INFORMATION PROVIDED:
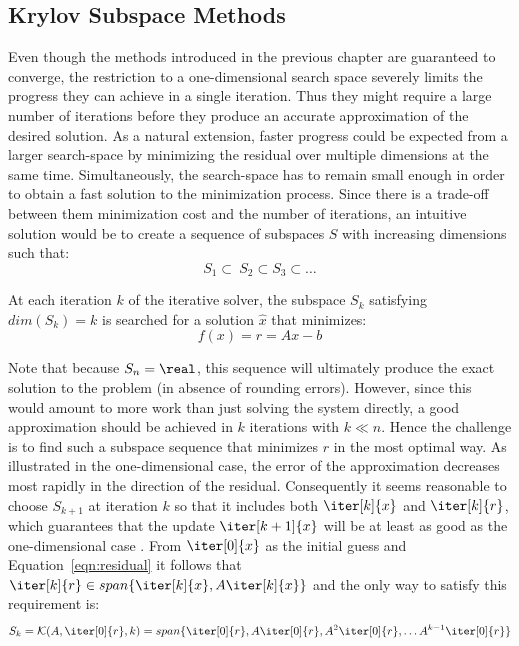 \subsection{Krylov Subspace Methods}
\label{sec:krylov_methods}

Even though the methods introduced in the previous chapter are guaranteed to converge, the restriction to a one-dimensional search space severely limits the progress they can achieve in a single iteration. Thus they might require a large number of iterations before they produce an accurate approximation of the desired solution. As a natural extension, faster progress could be expected from a larger search-space by minimizing the residual over multiple dimensions at the same time. Simultaneously, the search-space has to remain small enough in order to obtain a fast solution to the minimization process. Since there is a trade-off between them minimization cost and the number of iterations, an intuitive solution would be to create a sequence of subspaces $S$ with increasing dimensions such that:
\begin{equation}
    S_1 \subset \ S_2 \subset S_3 \subset \dots
\end{equation}

\noindent At each iteration $k$ of the iterative solver, the subspace $S_k$ satisfying $dim(S_k)=k$ is searched for a solution $\hat{x}$ that minimizes:
\begin{equation}
\label{eqn:residual}
    f(x)= r = Ax-b
\end{equation}

\noindent Note that because $S_n=\real$, this sequence will ultimately produce the exact solution to the problem (in absence of rounding errors). However, since this would amount to more work than just solving the system directly, a good approximation should be achieved in $k$ iterations with $k \ll n$. Hence the challenge is to find such a subspace sequence that minimizes $r$ in the most optimal way. As illustrated in the one-dimensional case, the error of the approximation decreases most rapidly in the direction of the residual. Consequently it seems reasonable to choose $S_{k+1}$ at iteration $k$ so that it includes both $\iter[k]{x}$ and $\iter[k]{r}$, which guarantees that the update $\iter[k+1]{x}$ will be at least as good as the one-dimensional case \cite{golub_matrix_2013}. From $\iter[0]{x}$ as the initial guess and Equation~\hyperref[eqn:residual]{\ref{eqn:residual}} it follows that $\iter[k]{r} \in span\{\iter[k]{x},A\iter[k]{x}\}$ and the only way to satisfy this requirement is:
\begin{equation}
    S_k=\mathcal{K}(A,\iter[0]{r}, k) = span\{\iter[0]{r}, A\iter[0]{r}, A^2\iter[0]{r},\dots A^{k-1}\iter[0]{r}\}
\end{equation}

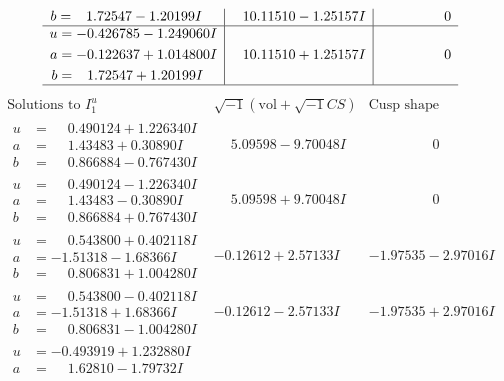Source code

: \documentclass[1p]{elsarticle_modified}
\theoremstyle{definition}
\newcommand{\I}{\sqrt{-1}}
\begin{document}
$$\begin{array}{c|c|c}
\begin{aligned}
b &= \phantom{-}1.72547 - 1.20199 I\end{aligned}
 & \phantom{-}10.11510 - 1.25157 I & \phantom{-0.000000 } 0 \\ \hline\begin{aligned}
u &= -0.426785 - 1.249060 I \\
a &= -0.122637 + 1.014800 I \\
b &= \phantom{-}1.72547 + 1.20199 I\end{aligned}
 & \phantom{-}10.11510 + 1.25157 I & \phantom{-0.000000 } 0\\
 \hline 
 \end{array}$$\newpage$$\begin{array}{c|c|c}  
\text{Solutions to }I^u_{1}& \I (\text{vol} + \sqrt{-1}CS) & \text{Cusp shape}\\
 \hline 
\begin{aligned}
u &= \phantom{-}0.490124 + 1.226340 I \\
a &= \phantom{-}1.43483 + 0.30890 I \\
b &= \phantom{-}0.866884 - 0.767430 I\end{aligned}
 & \phantom{-}5.09598 - 9.70048 I & \phantom{-0.000000 } 0 \\ \hline\begin{aligned}
u &= \phantom{-}0.490124 - 1.226340 I \\
a &= \phantom{-}1.43483 - 0.30890 I \\
b &= \phantom{-}0.866884 + 0.767430 I\end{aligned}
 & \phantom{-}5.09598 + 9.70048 I & \phantom{-0.000000 } 0 \\ \hline\begin{aligned}
u &= \phantom{-}0.543800 + 0.402118 I \\
a &= -1.51318 - 1.68366 I \\
b &= \phantom{-}0.806831 + 1.004280 I\end{aligned}
 & -0.12612 + 2.57133 I & -1.97535 - 2.97016 I \\ \hline\begin{aligned}
u &= \phantom{-}0.543800 - 0.402118 I \\
a &= -1.51318 + 1.68366 I \\
b &= \phantom{-}0.806831 - 1.004280 I\end{aligned}
 & -0.12612 - 2.57133 I & -1.97535 + 2.97016 I \\ \hline\begin{aligned}
u &= -0.493919 + 1.232880 I \\
a &= \phantom{-}1.62810 - 1.79732 I \\

\end{aligned}
\end{array}$$
\end{document}
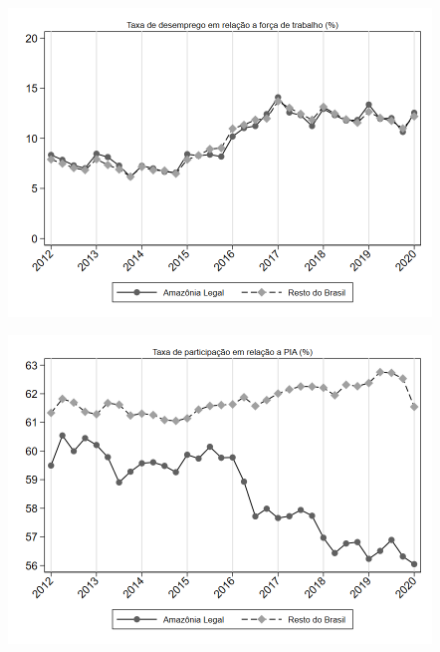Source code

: \begin{frame}[label=_estrutura_emprego_taxa_de_desemprego]{}
\textit{\hyperlink{_estrutura_emprego}{}}
\begin{figure}
  \centering
  \includegraphics[width=1.0\linewidth]{../../analysis/output/estrutura_emprego/_estrutura_emprego_taxa_de_desemprego.png}
  \caption{}
  \label{fig:_estrutura_emprego_taxa_de_desemprego}
\end{figure}
\end{frame}

\begin{frame}[label=_estrutura_emprego_taxa_de_participacao]{}
\textit{\hyperlink{_estrutura_emprego}{}}
\begin{figure}
  \centering
  \includegraphics[width=1.0\linewidth]{../../analysis/output/estrutura_emprego/_estrutura_emprego_taxa_de_participacao.png}
  \caption{}
  \label{fig:_estrutura_emprego_taxa_de_participacao}
\end{figure}
\end{frame}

TASK ITEM:
Make an exact copy of the data above, pictures excluded.

ANSWER:
 \subsection{Krylov Subspace Methods}
\label{sec:krylov_methods}

Even though the methods introduced in the previous chapter are guaranteed to converge, the restriction to a one-dimensional search space severely limits the progress they can achieve in a single iteration. Thus they might require a large number of iterations before they produce an accurate approximation of the desired solution. As a natural extension, faster progress could be expected from a larger search-space by minimizing the residual over multiple dimensions at the same time. Simultaneously, the search-space has to remain small enough in order to obtain a fast solution to the minimization process. Since there is a trade-off between them minimization cost and the number of iterations, an intuitive solution would be to create a sequence of subspaces $S$ with increasing dimensions such that:
\begin{equation}
    S_1 \subset \ S_2 \subset S_3 \subset \dots
\end{equation}

\noindent At each iteration $k$ of the iterative solver, the subspace $S_k$ satisfying $dim(S_k)=k$ is searched for a solution $\hat{x}$ that minimizes:
\begin{equation}
\label{eqn:residual}
    f(x)= r = Ax-b
\end{equation}

\noindent Note that because $S_n=\real$, this sequence will ultimately produce the exact solution to the problem (in absence of rounding errors). However, since this would amount to more work than just solving the system directly, a good approximation should be achieved in $k$ iterations with $k \ll n$. Hence the challenge is to find such a subspace sequence that minimizes $r$ in the most optimal way. As illustrated in the one-dimensional case, the error of the approximation decreases most rapidly in the direction of the residual. Consequently it seems reasonable to choose $S_{k+1}$ at iteration $k$ so that it includes both $\iter[k]{x}$ and $\iter[k]{r}$, which guarantees that the update $\iter[k+1]{x}$ will be at least as good as the one-dimensional case \cite{golub_matrix_2013}. From $\iter[0]{x}$ as the initial guess and Equation~\hyperref[eqn:residual]{\ref{eqn:residual}} it follows that $\iter[k]{r} \in span\{\iter[k]{x},A\iter[k]{x}\}$ and the only way to satisfy this requirement is:
\begin{equation}
    S_k=\mathcal{K}(A,\iter[0]{r}, k) = span\{\iter[0]{r}, A\iter[0]{r}, A^2\iter[0]{r},\dots A^{k-1}\iter[0]{r}\}
\end{equation}

Source code

: \documentclass[1p]{elsarticle_modified}
\theoremstyle{definition}
\newcommand{\I}{\sqrt{-1}}
\begin{document}
$$\begin{array}{c|c|c}
\begin{aligned}
b &= \phantom{-}1.72547 - 1.20199 I\end{aligned}
 & \phantom{-}10.11510 - 1.25157 I & \phantom{-0.000000 } 0 \\ \hline\begin{aligned}
u &= -0.426785 - 1.249060 I \\
a &= -0.122637 + 1.014800 I \\
b &= \phantom{-}1.72547 + 1.20199 I\end{aligned}
 & \phantom{-}10.11510 + 1.25157 I & \phantom{-0.000000 } 0\\
 \hline 
 \end{array}$$\newpage$$\begin{array}{c|c|c}  
\text{Solutions to }I^u_{1}& \I (\text{vol} + \sqrt{-1}CS) & \text{Cusp shape}\\
 \hline 
\begin{aligned}
u &= \phantom{-}0.490124 + 1.226340 I \\
a &= \phantom{-}1.43483 + 0.30890 I \\
b &= \phantom{-}0.866884 - 0.767430 I\end{aligned}
 & \phantom{-}5.09598 - 9.70048 I & \phantom{-0.000000 } 0 \\ \hline\begin{aligned}
u &= \phantom{-}0.490124 - 1.226340 I \\
a &= \phantom{-}1.43483 - 0.30890 I \\
b &= \phantom{-}0.866884 + 0.767430 I\end{aligned}
 & \phantom{-}5.09598 + 9.70048 I & \phantom{-0.000000 } 0 \\ \hline\begin{aligned}
u &= \phantom{-}0.543800 + 0.402118 I \\
a &= -1.51318 - 1.68366 I \\
b &= \phantom{-}0.806831 + 1.004280 I\end{aligned}
 & -0.12612 + 2.57133 I & -1.97535 - 2.97016 I \\ \hline\begin{aligned}
u &= \phantom{-}0.543800 - 0.402118 I \\
a &= -1.51318 + 1.68366 I \\
b &= \phantom{-}0.806831 - 1.004280 I\end{aligned}
 & -0.12612 - 2.57133 I & -1.97535 + 2.97016 I \\ \hline\begin{aligned}
u &= -0.493919 + 1.232880 I \\
a &= \phantom{-}1.62810 - 1.79732 I \\

\end{aligned}
\end{array}$$
\end{document}
Source code

: \begin{frame}[label=_estrutura_emprego_taxa_de_desemprego]{}
\textit{\hyperlink{_estrutura_emprego}{}}
\begin{figure}
  \centering
  \includegraphics[width=1.0\linewidth]{../../analysis/output/estrutura_emprego/_estrutura_emprego_taxa_de_desemprego.png}
  \caption{}
  \label{fig:_estrutura_emprego_taxa_de_desemprego}
\end{figure}
\end{frame}

\begin{frame}[label=_estrutura_emprego_taxa_de_participacao]{}
\textit{\hyperlink{_estrutura_emprego}{}}
\begin{figure}
  \centering
  \includegraphics[width=1.0\linewidth]{../../analysis/output/estrutura_emprego/_estrutura_emprego_taxa_de_participacao.png}
  \caption{}
  \label{fig:_estrutura_emprego_taxa_de_participacao}
\end{figure}
\end{frame}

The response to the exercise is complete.